Task details: The reply should be one number: how many lines of the data below contain "https".

Collected data entries:
==============================
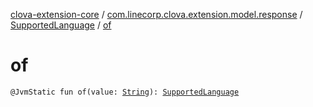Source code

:[clova-extension-core](../../index.md) / [com.linecorp.clova.extension.model.response](../index.md) / [SupportedLanguage](index.md) / [of](./of.md)

# of

`@JvmStatic fun of(value: `[`String`](https://kotlinlang.org/api/latest/jvm/stdlib/kotlin/-string/index.html)`): `[`SupportedLanguage`](index.md)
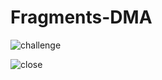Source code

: # Fragments-DMA

![challenge](https://user-images.githubusercontent.com/78713326/111768569-3218e700-88d0-11eb-8503-8728de145e3c.JPG)

![close](https://user-images.githubusercontent.com/78713326/111768631-46f57a80-88d0-11eb-97cf-cf273d216b63.JPG)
==============================
Task result: 3